Once this plan is fully enacted, it is anticipated that:

  • across the institution there will be a shared, operationalized recognition of the centrality of civic action in a Geneseo education;
  • this recognition will be informed by the systematic, comprehensive collection and reporting of data related to student, faculty and staff involvement in educationally intentional civic activities;
  • this recognition will be evidenced by a common vocabulary for this work, and greater coordination of institutional structures that promote this aim.

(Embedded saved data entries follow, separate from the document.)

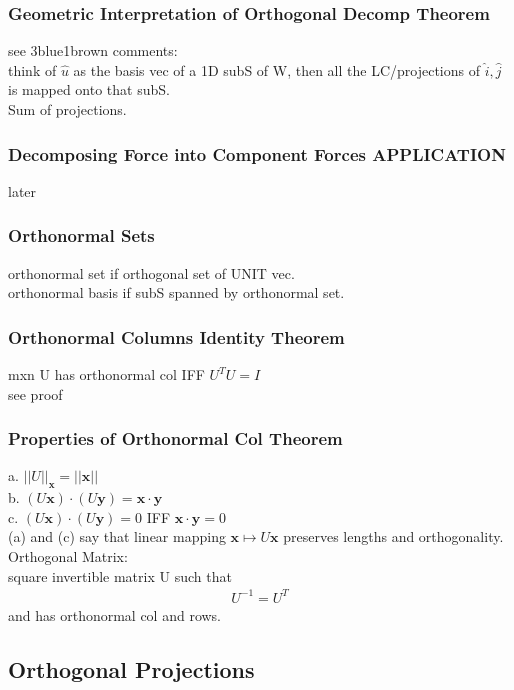 \documentclass[12pt]{article}
\begin{document}
    \subsubsection{Geometric Interpretation of Orthogonal Decomp Theorem}
        see 3blue1brown comments:\\
        think of $\hat{u}$ as the basis vec of a 1D subS of W, then
        all the LC/projections of $\hat{i}, \hat{j}$  is mapped onto
        that subS.\\
        Sum of projections.
    \subsubsection{Decomposing Force into Component Forces APPLICATION}
        later
    \subsubsection{Orthonormal Sets}
        orthonormal set if orthogonal set of UNIT vec. \\
        orthonormal basis if subS spanned by orthonormal set.
    \subsubsection{Orthonormal Columns Identity Theorem}
        mxn U has orthonormal col IFF $U^TU = I$ \\
        see proof
    \subsubsection{Properties of Orthonormal Col Theorem}
        a. $ ||U||_{\bm{x}} = ||\bm{x}|| $  \\
        b. $ (U\bm{x})\cdot (U\bm{y}) = \bm{x}\cdot \bm{y} $ \\
        c. $ (U\bm{x})\cdot (U\bm{y}) = 0 $ IFF  $\bm{x}\cdot \bm{y}= 0$  \\
        (a) and (c) say that linear mapping 
        $\bm{x}\mapsto U\bm{x}$  preserves lengths and orthogonality.\\
        Orthogonal Matrix:\\
        square invertible matrix U such that
        \begin{align*}
            U^{-1}= U^T
        \end{align*}
        and has orthonormal col and rows.
\subsection{Orthogonal Projections}
\end{document}
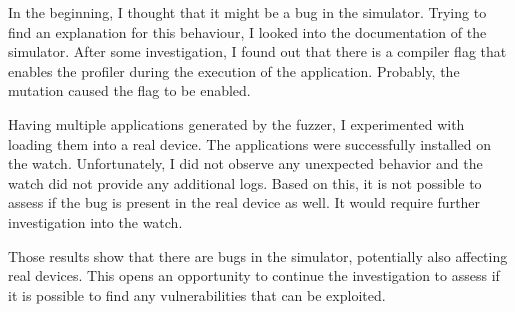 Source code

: In the beginning, I thought that it might be a bug in the simulator.
Trying to find an explanation for this behaviour, I looked into the documentation of the simulator.
After some investigation, I found out that there is a compiler flag that enables the profiler during the execution of the application.
Probably, the mutation caused the flag to be enabled.

Having multiple applications generated by the fuzzer, I experimented with loading them into a real device.
The applications were successfully installed on the watch.
Unfortunately, I did not observe any unexpected behavior and the watch did not provide any additional logs.
Based on this, it is not possible to assess if the bug is present in the real device as well.
It would require further investigation into the watch.

Those results show that there are bugs in the simulator, potentially also affecting real devices.
This opens an opportunity to continue the investigation to assess if it is possible to find any vulnerabilities that can be exploited.
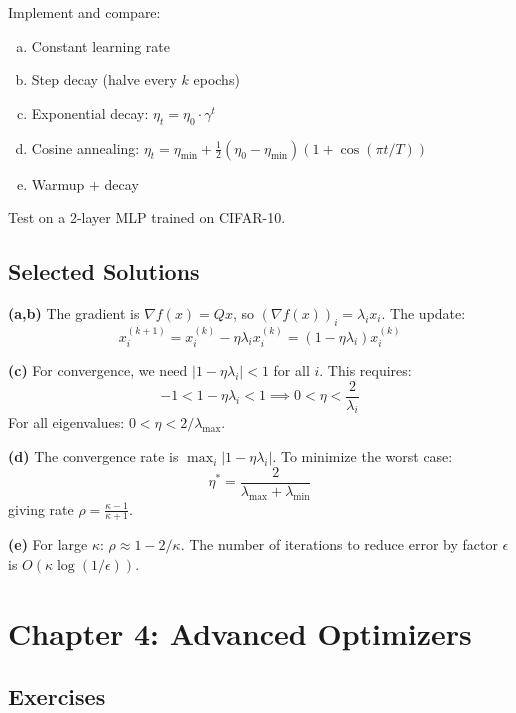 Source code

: \documentclass[../main.tex]{subfiles}
\begin{document}
\begin{simpleexercise}
Implement and compare:
\begin{enumerate}[(a)]
    \item Constant learning rate
    \item Step decay (halve every $k$ epochs)
    \item Exponential decay: $\eta_t = \eta_0 \cdot \gamma^t$
    \item Cosine annealing: $\eta_t = \eta_{\min} + \frac{1}{2}(\eta_0 - \eta_{\min})(1 + \cos(\pi t/T))$
    \item Warmup + decay
\end{enumerate}
Test on a 2-layer MLP trained on CIFAR-10.
\end{simpleexercise}

\subsection{Selected Solutions}

\begin{solution}[Exercise 3.1]
\textbf{(a,b)} The gradient is $\nabla f(x) = Qx$, so $(\nabla f(x))_i = \lambda_i x_i$. The update:
\[
x_i^{(k+1)} = x_i^{(k)} - \eta \lambda_i x_i^{(k)} = (1 - \eta\lambda_i)x_i^{(k)}
\]

\textbf{(c)} For convergence, we need $|1 - \eta\lambda_i| < 1$ for all $i$. This requires:
\[
-1 < 1 - \eta\lambda_i < 1 \implies 0 < \eta < \frac{2}{\lambda_i}
\]
For all eigenvalues: $0 < \eta < 2/\lambda_{\max}$.

\textbf{(d)} The convergence rate is $\max_i |1 - \eta\lambda_i|$. To minimize the worst case:
\[
\eta^* = \frac{2}{\lambda_{\max} + \lambda_{\min}}
\]
giving rate $\rho = \frac{\kappa - 1}{\kappa + 1}$.

\textbf{(e)} For large $\kappa$: $\rho \approx 1 - 2/\kappa$. The number of iterations to reduce error by factor $\epsilon$ is $O(\kappa \log(1/\epsilon))$.
\end{solution}

\section{Chapter 4: Advanced Optimizers}\label{sec:ex-advanced}

\subsection{Exercises}
\end{document}
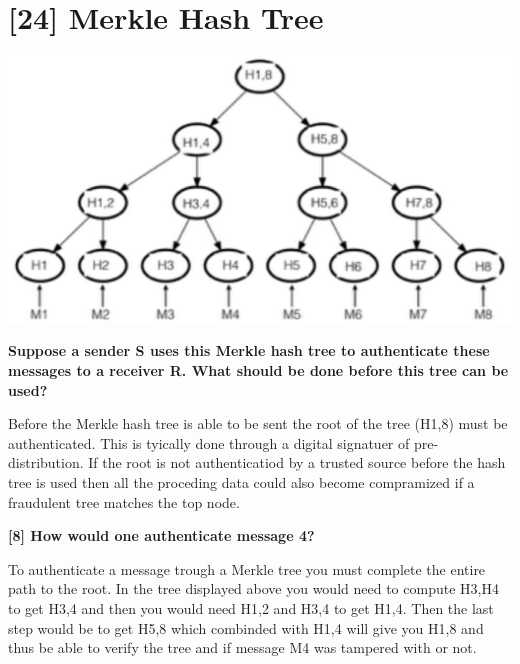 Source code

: \documentclass[letterpaper,11pt,notitlepage,fleqn]{article}
\begin{document}
\section{[24] Merkle Hash Tree}
\begin{center}
    \includegraphics[scale=0.5]{tree.eps}
\end{center}

\noindent \textbf{Suppose a sender S uses this Merkle hash tree to authenticate these messages to a receiver R. What should be done before this tree can be used?}

Before the Merkle hash tree is able to be sent the root of the tree (H1,8) must be authenticated. This is tyically done through a digital signatuer of pre-distribution. If the root is not authenticatiod by a trusted source before the hash tree is used then all the proceding data could also become compramized if a fraudulent tree matches the top node. 

\noindent \textbf{[8] How would one authenticate message 4?}

To authenticate a message trough a Merkle tree you must complete the entire path to the root. In the tree displayed above you would need to compute H3,H4 to get H3,4 and then you would need H1,2 and H3,4 to get H1,4. Then the last step would be to get H5,8 which combinded with H1,4 will give you H1,8 and thus be able to verify the tree and if message M4 was tampered with or not.
\end{document}
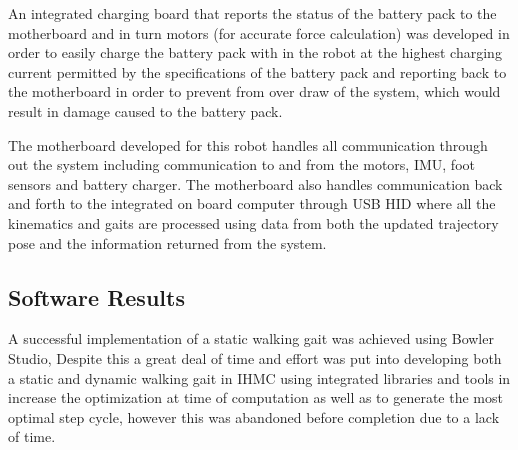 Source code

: An integrated charging board that reports the status of the battery pack to the motherboard and in turn motors (for accurate force calculation) was developed in order to easily charge the battery pack with in the robot at the highest charging current permitted by the specifications of the battery pack and reporting back to the motherboard in order to prevent from over draw of the system, which would result in damage caused to the battery pack. 

The motherboard developed for this robot handles all communication through out the system including communication to and from the motors, IMU, foot sensors and battery charger. The motherboard also handles communication back and forth to the integrated on board computer through USB HID where all the kinematics and gaits are processed using data from both the updated trajectory pose and the information returned from the system. 

\subsection{Software Results}
A successful implementation of a static walking gait was achieved using Bowler Studio, Despite this a great deal of time and effort was put into developing both a static and dynamic walking gait in IHMC using integrated libraries and tools in increase the optimization at time of computation as well as to generate the most optimal step cycle, however this was abandoned before completion due to a lack of time.
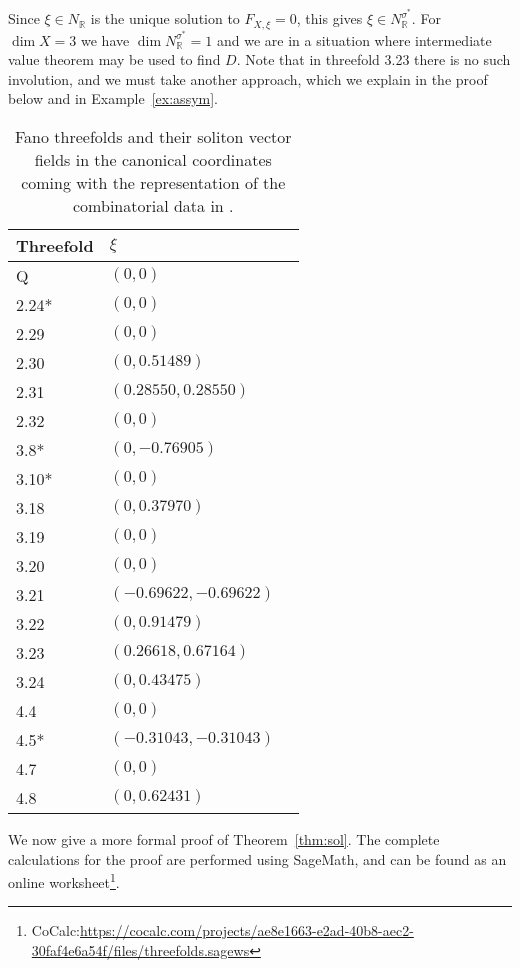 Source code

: Since \(\xi \in N_\mathbb{R}\) is the unique solution to \(F_{X,\xi} = 0\), this gives \(\xi \in N_{\mathbb{R}}^{\sigma^*}\). For \(\dim X = 3\) we have \(\dim N_{\mathbb{R}}^{\sigma^*}  = 1\) and we are in a situation where intermediate value theorem may be used to find \(D\). Note that in threefold 3.23 there is no such involution, and we must take another approach, which we explain in the proof below and in Example~\ref{ex:assym}.
%
%
%
\begin{table}[H]  \centering
\captionsetup{width=.95\linewidth}
\caption{Fano threefolds and their soliton vector fields in the canonical coordinates coming with the representation of the combinatorial data in \cite{suss2013fano}.}  \label{table:solitontable}
\begin{tabular}{l l l}
\toprule
Threefold & $\xi$ & \\ \hline
Q & $(0,0)$ \\
2.24* & $(0,0)$ \\
2.29 & $(0,0)$ \\
2.30 & $(0,0.51489)$ \\
2.31 & $(0.28550,0.28550)$\\
2.32 & $(0,0)$ \\
3.8* & $(0,-0.76905)$ \\
3.10* & $(0,0)$ \\
3.18 & $(0,0.37970)$ \\
3.19 & $(0,0)$ \\
3.20 & $(0,0)$ \\
3.21 & $(-0.69622,-0.69622)$ \\
3.22 & $(0,0.91479)$ \\
3.23 & $(0.26618,  0.67164)$ \\
3.24 & $(0,0.43475)$ \\
4.4 &  $(0,0)$ \\
4.5* &  $(-0.31043,-0.31043)$ \\
4.7 &  $(0,0)$ \\
4.8 &  $(0,0.62431)$ \\
\bottomrule
\end{tabular}
\label{table:name}
\end{table}
We now give a more formal proof of Theorem~\ref{thm:sol}. The complete calculations for the proof are performed using SageMath, and can be found as an online worksheet\footnote{CoCalc:\url{https://cocalc.com/projects/ae8e1663-e2ad-40b8-aec2-30faf4e6a54f/files/threefolds.sagews}}.
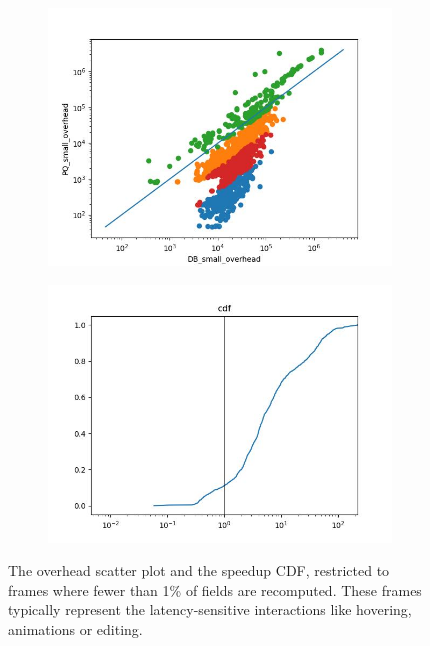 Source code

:\begin{figure}
\begin{subfigure}{0.5\linewidth}
    \includegraphics[width=\linewidth]{DBPQSmallOverhead.jpg}
\end{subfigure}\hfill%
\begin{subfigure}{0.5\linewidth}
    \includegraphics[width=\linewidth]{DBPQSmallCDF.jpg}
\end{subfigure}
\caption{The overhead scatter plot and the speedup CDF,
  restricted to frames where fewer than 1\% of fields
  are recomputed.
  These frames typically represent the latency-sensitive
  interactions like hovering, animations or editing.}
\label{fig:dbpq-small}
\end{figure}

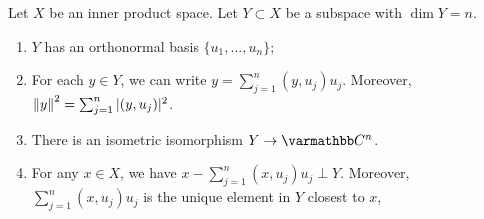 \begin{theorem}
    Let $X$ be an inner product space. Let $Y \subset X$ be a subspace with $\dim Y = n$.
    \begin{enumerate}[label = (\arabic*),itemsep=1pt,topsep=3pt]
        \item $Y$ has an orthonormal basis $\{u_1,...,u_n\}$;
        \item For each $y \in Y$, we can write $y = \sum_{j = 1}^n (y,u_j)u_j$. Moreover, $\lnorm y \rnorm^2 = \sum_{j = 1}^n |(y,u_j)|^2$.
        \item There is an isometric isomorphism $Y \rightarrow \bfC^n$.
        \item For any $x \in X$, we have $x- \sum_{j = 1}^n (x,u_j)u_j \perp Y$. Moreover, $\sum_{j = 1}^n (x,u_j)u_j$ is the unique element in $Y$ closest to $x$,
    \end{enumerate}
\end{theorem}
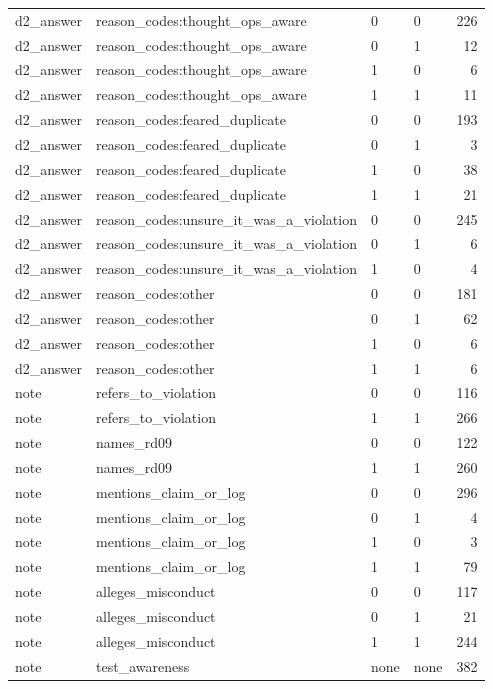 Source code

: \begin{tabular}{llllr}
d2\_answer & reason\_codes:thought\_ops\_aware & 0 & 0 & 226 \\
d2\_answer & reason\_codes:thought\_ops\_aware & 0 & 1 & 12 \\
d2\_answer & reason\_codes:thought\_ops\_aware & 1 & 0 & 6 \\
d2\_answer & reason\_codes:thought\_ops\_aware & 1 & 1 & 11 \\
d2\_answer & reason\_codes:feared\_duplicate & 0 & 0 & 193 \\
d2\_answer & reason\_codes:feared\_duplicate & 0 & 1 & 3 \\
d2\_answer & reason\_codes:feared\_duplicate & 1 & 0 & 38 \\
d2\_answer & reason\_codes:feared\_duplicate & 1 & 1 & 21 \\
d2\_answer & reason\_codes:unsure\_it\_was\_a\_violation & 0 & 0 & 245 \\
d2\_answer & reason\_codes:unsure\_it\_was\_a\_violation & 0 & 1 & 6 \\
d2\_answer & reason\_codes:unsure\_it\_was\_a\_violation & 1 & 0 & 4 \\
d2\_answer & reason\_codes:other & 0 & 0 & 181 \\
d2\_answer & reason\_codes:other & 0 & 1 & 62 \\
d2\_answer & reason\_codes:other & 1 & 0 & 6 \\
d2\_answer & reason\_codes:other & 1 & 1 & 6 \\
note & refers\_to\_violation & 0 & 0 & 116 \\
note & refers\_to\_violation & 1 & 1 & 266 \\
note & names\_rd09 & 0 & 0 & 122 \\
note & names\_rd09 & 1 & 1 & 260 \\
note & mentions\_claim\_or\_log & 0 & 0 & 296 \\
note & mentions\_claim\_or\_log & 0 & 1 & 4 \\
note & mentions\_claim\_or\_log & 1 & 0 & 3 \\
note & mentions\_claim\_or\_log & 1 & 1 & 79 \\
note & alleges\_misconduct & 0 & 0 & 117 \\
note & alleges\_misconduct & 0 & 1 & 21 \\
note & alleges\_misconduct & 1 & 1 & 244 \\
note & test\_awareness & none & none & 382 \\
\bottomrule
\end{tabular}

The enactment of this plan, however, would not mark the end of a journey for the College.  Ultimately, the ability of the College to achieve its aims related to civic learning will be contingent on its capacity to demonstrate, in its mission, leadership and advocacy; its general education program; its majors; its student and campus life program; its community-based experiences; and its reward structures, the Four Dimensions of a Civic-Minded Institution described in A Crucible Moment:  College Learning and Democracy’s Future, the report of the Association of American Colleges and Universities National Task Force on Civic Learning and Democratic Engagement (2012).  These four dimensions are:  civic ethos; civic literacy; civic inquiry; and civic action. 

By demonstrating these four dimensions across the Geneseo experience, the College will, to quote William M. Sullivan, better “enable students to make sense of the world and their place in it, to prepare them to use knowledge and skills as means toward responsible engagement with the life of their times (source: “The Twin Elements of Learning:  Knowledge and Judgment,” Liberal Education, Summer 2010, 12).”